Sheriff Recalls Happy Times (1989)
The Linn County News
Thursday March 2, 1989, Page 7A
Former sheriff recalls happy times tending to jail functions
The atmosphere at the Linn County jail is not what is was a few years ago. By comparision it is almost cold. Back then being jailed was almost like becoming a temporary part of the sheriff's family, his wife and kids living on the ground floor and the prisoners on the next.
Just two of the country's former sheriff's are alive to remember what it was like to maintain law and order in Linn County during the days not so long ago, before the modern jail building was put up.
It was a big job for Lawrence Amer, Bryan Harold and their families........
Many former prisoners became friends, said the Amers, remembering them with gifts and visits during the holidays years later.
Not what Beulah Amer had in mind when her husband decided to take the job in 1959. "I was a scaredy cat. I was scared to go into the next room after dark.," she said. But the night that Amer won the election, she said, she knew it was time to change. I just decided, Well, I'm gonna be brave. So I just went in and took care of the prisoners and didn't think a thing about it........
Like the time a local farmer pulled up to the jail with an Air Force bomb in the back of his pickup. During test flights between Olathe and Texas, remembers Amer, it accidentally got tripped and dropped into Gene Crow's corn field.
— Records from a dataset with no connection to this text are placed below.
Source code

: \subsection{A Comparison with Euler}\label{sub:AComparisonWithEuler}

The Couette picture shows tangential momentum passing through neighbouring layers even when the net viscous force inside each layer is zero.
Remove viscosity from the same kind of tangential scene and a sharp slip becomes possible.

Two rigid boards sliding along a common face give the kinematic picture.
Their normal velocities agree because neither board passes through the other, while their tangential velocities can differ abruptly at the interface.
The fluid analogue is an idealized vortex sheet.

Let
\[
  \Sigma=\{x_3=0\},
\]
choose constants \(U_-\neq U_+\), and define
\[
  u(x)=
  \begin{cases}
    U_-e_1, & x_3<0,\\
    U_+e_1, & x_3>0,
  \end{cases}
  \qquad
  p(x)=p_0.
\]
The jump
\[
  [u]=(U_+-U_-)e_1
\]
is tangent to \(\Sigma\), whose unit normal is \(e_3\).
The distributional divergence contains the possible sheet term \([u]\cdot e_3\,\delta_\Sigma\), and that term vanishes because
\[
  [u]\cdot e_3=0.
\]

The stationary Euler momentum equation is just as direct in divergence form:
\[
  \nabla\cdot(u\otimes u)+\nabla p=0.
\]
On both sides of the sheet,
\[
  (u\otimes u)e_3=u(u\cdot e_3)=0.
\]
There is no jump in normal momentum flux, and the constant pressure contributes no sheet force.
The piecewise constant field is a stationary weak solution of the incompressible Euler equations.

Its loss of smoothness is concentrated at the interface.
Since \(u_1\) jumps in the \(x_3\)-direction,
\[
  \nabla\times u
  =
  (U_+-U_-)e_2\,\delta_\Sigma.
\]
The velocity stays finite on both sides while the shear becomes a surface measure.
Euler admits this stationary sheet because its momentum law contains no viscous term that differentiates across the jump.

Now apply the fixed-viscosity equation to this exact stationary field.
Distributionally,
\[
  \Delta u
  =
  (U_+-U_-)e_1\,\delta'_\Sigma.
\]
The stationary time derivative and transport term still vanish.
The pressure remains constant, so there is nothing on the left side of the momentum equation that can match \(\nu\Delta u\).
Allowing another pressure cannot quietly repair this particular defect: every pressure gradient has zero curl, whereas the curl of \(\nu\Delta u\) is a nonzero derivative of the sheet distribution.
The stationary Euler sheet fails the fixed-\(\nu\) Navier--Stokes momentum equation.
It about buried it. He was out cultivating when he saw it, dug it up, and put it in the back of his pickup and brought it in. Amer was used to dealing with house breakers and cattle rustlers not bombs. So he called the Air Force to ask them if they had lost anything.
They had. "They told me to put it behind the biggest tree I could find." Amer placed the bomb behind a large tree in the courtyard where it remained until experts arrived in the middle of the night to diffuse it. "They said it'd a blowed the whole town up if it'd went off.
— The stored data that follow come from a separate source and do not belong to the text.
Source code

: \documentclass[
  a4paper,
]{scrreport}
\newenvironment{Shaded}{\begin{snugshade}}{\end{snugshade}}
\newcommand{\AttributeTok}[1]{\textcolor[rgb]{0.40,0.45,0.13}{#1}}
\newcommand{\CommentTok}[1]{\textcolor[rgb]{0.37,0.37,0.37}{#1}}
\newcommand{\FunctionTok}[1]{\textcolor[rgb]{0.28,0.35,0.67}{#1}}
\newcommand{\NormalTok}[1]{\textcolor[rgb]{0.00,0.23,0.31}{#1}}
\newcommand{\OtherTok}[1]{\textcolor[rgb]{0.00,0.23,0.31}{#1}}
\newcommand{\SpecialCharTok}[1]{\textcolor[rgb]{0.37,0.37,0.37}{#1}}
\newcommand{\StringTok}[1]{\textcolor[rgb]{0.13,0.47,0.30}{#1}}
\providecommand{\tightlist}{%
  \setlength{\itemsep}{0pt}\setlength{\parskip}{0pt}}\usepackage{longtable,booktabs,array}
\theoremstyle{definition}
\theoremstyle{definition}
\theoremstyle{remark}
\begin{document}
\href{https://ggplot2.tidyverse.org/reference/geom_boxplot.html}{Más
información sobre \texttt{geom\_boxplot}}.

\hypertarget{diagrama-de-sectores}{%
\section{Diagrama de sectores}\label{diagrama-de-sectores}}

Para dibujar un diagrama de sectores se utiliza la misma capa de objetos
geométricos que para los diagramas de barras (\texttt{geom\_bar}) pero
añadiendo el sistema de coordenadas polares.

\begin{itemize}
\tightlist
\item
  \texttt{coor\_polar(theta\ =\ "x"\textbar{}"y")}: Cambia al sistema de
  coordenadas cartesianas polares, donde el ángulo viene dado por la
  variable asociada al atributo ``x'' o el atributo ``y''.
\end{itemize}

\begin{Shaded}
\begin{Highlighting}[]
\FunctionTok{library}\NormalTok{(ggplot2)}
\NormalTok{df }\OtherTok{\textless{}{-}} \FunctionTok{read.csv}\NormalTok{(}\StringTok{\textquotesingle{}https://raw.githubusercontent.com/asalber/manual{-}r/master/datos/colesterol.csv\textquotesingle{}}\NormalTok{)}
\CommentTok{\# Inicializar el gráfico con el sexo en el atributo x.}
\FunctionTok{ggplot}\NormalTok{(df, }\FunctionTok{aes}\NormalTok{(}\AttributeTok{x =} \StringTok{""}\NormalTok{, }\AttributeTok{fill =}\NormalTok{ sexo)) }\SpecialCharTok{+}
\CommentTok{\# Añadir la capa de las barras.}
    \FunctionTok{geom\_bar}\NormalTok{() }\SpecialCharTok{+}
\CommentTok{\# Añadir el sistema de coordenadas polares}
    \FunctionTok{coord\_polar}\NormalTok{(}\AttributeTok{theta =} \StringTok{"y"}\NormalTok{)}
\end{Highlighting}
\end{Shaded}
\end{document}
And the Amers still have the Oct 1960 issue of "The Kansas Stockman" describing the events which led to the stackout and arrest of the three Kansas City men who spent weeks supporting themselves on the profits they made selling livestock from Linn County. Using a rented Valentine truck, said Amer, they took a load or two of cattle every week to keep them in dope and girls. One of the guns recovered from them during that episode is on display in the Kansas Bureau of Investigation museum in Topeka, he said. He himself carried a gun but he didn't use it
much. I was pretty handy with these(hands.)......
This story was told at Beulah Amer's funeral by her pastor that no one in the family had ever heard before. It seems as if once when Beulah was feeding the prisoners she accidently left the door open. One prisoner tried to escape, so she picked up a shotgun and threatened to shot him if he didn't get back in. I guess she convinced him because he went back into his cell. Beulah didn't have any bullets in that shotgun though. She said afterwords she had never been so scared, but she wasn't about to let him escape because she didn't want to have to tell Laurence.